Agora que estou de partida, levo comigo a recordação do que vocês foram para mim e a convicção de que não teria sido o que fui, nem teria chegado onde cheguei, sem o seu amparo e dedicação. No meu íntimo, sei que voltaremos a encontrar-nos, porque não pode acabar no perecível mundo material e terreno um amor como o nosso.

Eternamente de vocês
Paul Klee”

A literatura e a iconografia destes últimos séculos são ricas no que tange a personalidades da Cultura com seus animais de estimação, muitos deles recebendo o afeto pleno dessas figuras exponenciais. A menção ínfima a essa dedicação se faz necessária:

Charles Baudelaire (1821-1867), em “Le chat”, insere no primeiro verso Viens, mon beau chat, sur mon coeur amoureux; Colette (1873-1954) reverencia os gatos durante toda a existência. Estes adquirem voz. O afeto que a escritora lhes dedicará, a tantos que percorreram sua vida, está presente ao longo de sua obra literária; T.S.Eliot (1888-1965) dedica um livro para crianças com poemas sobre gatos, “Old Possum’s Book of Practical Cats”; Cecília Meireles (1901-1964), no poema “Os Gatos da Tinturaria”, evidencia com maestria a natural nonchalance desses felinos domésticos; Jorge Luis Borges (1899-1986), em “A um Gato”, expõe em versos fulcrais a relação amorosa com seu gato e o último verso evidencia primazia do felino: Eres el dueño de un ámbito cerrado como un sueño.

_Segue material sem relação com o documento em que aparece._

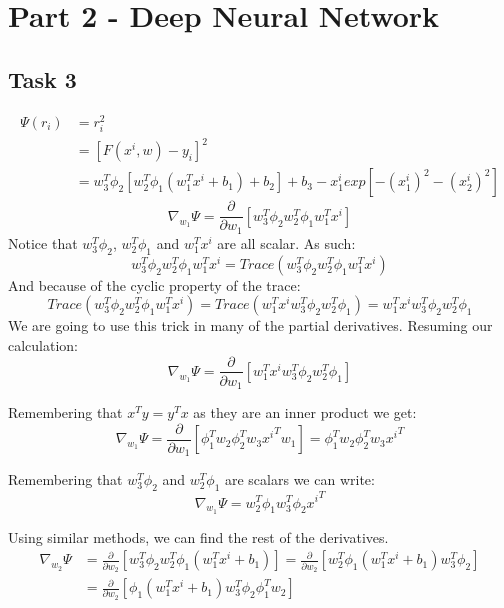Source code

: \documentclass[12pt]{scrartcl}
\begin{document}
\section*{Part 2 - Deep Neural Network}
\subsection*{Task 3}
\begin{align*}
\Psi(r_i)&=r_i^2\\
&=[F(x^i,w)-y_i]^2\\
&=w_3^T\phi_2[w_2^T\phi_1(w_1^Tx^i+b_1)+b_2]+b_3 -x_1^i exp[-(x_1^i)^2-(x_2^i)^2]
\end{align*}
$$\nabla_{w_1}\Psi=\frac{\partial}{\partial w_1}[w_3^T\phi_2w_2^T\phi_1w_1^Tx^i]$$
Notice that $w_3^T\phi_2$, $w_2^T\phi_1$ and $w_1^Tx^i$ are all scalar. As such:
$$w_3^T\phi_2w_2^T\phi_1w_1^Tx^i = Trace(w_3^T\phi_2w_2^T\phi_1w_1^Tx^i)$$
And because of the cyclic property of the trace:
$$Trace(w_3^T\phi_2w_2^T\phi_1w_1^Tx^i)=Trace(w_1^Tx^iw_3^T\phi_2w_2^T\phi_1)=w_1^Tx^iw_3^T\phi_2w_2^T\phi_1$$
We are going to use this trick in many of the partial derivatives. Resuming our calculation:
$$\nabla_{w_1}\Psi=\frac{\partial}{\partial w_1}[w_1^Tx^iw_3^T\phi_2w_2^T\phi_1]$$

Remembering that $x^Ty=y^Tx$ as they are an inner product we get:
$$\nabla_{w_1}\Psi=\frac{\partial}{\partial w_1}[\phi_1^Tw_2\phi_2^Tw_3{x^i}^Tw_1]=\phi_1^Tw_2\phi_2^Tw_3{x^i}^T$$

Remembering that $w_3^T\phi_2$ and $w_2^T\phi_1$ are scalars we can write:
$$\nabla_{w_1}\Psi=w_2^T\phi_1w_3^T\phi_2{x^i}^T$$

\begin{center}
\end{center}

Using similar methods, we can find the rest of the derivatives.
\begin{align*}
\nabla_{w_2}\Psi&=\frac{\partial}{\partial w_2}[w_3^T\phi_2w_2^T\phi_1(w_1^Tx^i+b_1)]=\frac{\partial}{\partial w_2}[w_2^T\phi_1(w_1^Tx^i+b_1)w_3^T\phi_2]\\
&=\frac{\partial}{\partial w_2}[\phi_1(w_1^Tx^i+b_1)w_3^T\phi_2\phi_1^Tw_2]
\end{align*}

\begin{center}
\end{center}
\end{document}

O compositor português, nascido nos Açores, Francisco de Lacerda (1869-1934), entre as “Trente-six histoires pour amuser les enfants d’un artiste”, percorre extensa fauna e insere “Mon chien et la lune”, acompanhada de sugestiva epígrafe: Viens ici! / Tais-toi! / Que vois-tu? / Des ombres? / Chopin? / Debussy? / Viens ici. / Tais-toi. / Ce sont des Amis à nous. A menção a Debussy faz-me lembrar do afeto de Debussy aos seus cães.

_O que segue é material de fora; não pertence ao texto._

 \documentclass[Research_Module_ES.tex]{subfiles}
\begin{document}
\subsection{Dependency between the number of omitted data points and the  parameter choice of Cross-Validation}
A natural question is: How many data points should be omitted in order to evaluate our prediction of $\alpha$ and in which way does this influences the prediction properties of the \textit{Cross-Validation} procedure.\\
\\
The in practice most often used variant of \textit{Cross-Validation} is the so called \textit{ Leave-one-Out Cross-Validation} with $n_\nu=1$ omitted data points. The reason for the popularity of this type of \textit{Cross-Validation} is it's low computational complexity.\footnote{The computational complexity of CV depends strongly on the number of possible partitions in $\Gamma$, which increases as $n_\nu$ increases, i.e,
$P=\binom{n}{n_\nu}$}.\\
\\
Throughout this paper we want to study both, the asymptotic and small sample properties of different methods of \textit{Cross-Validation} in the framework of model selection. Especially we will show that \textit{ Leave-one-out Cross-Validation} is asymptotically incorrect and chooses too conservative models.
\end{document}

Giacomo Rossini (1792-1868) compôs o divertido “Duetto buffo di due gatti”. Igor Stravinsky (1882-1971) e Dmitri Shostakovich (1906-1975) gostavam de cães e gatos.

O afeto do homem aos animais que com ele convivem, cães e gatos, disseminou-se e ganhou a larga preferência das populações, realidade visível, mormente nas vias e parques das grandes cidades em que são vistos em profusão cães das mais diversas raças, puras ou frutos da miscigenação.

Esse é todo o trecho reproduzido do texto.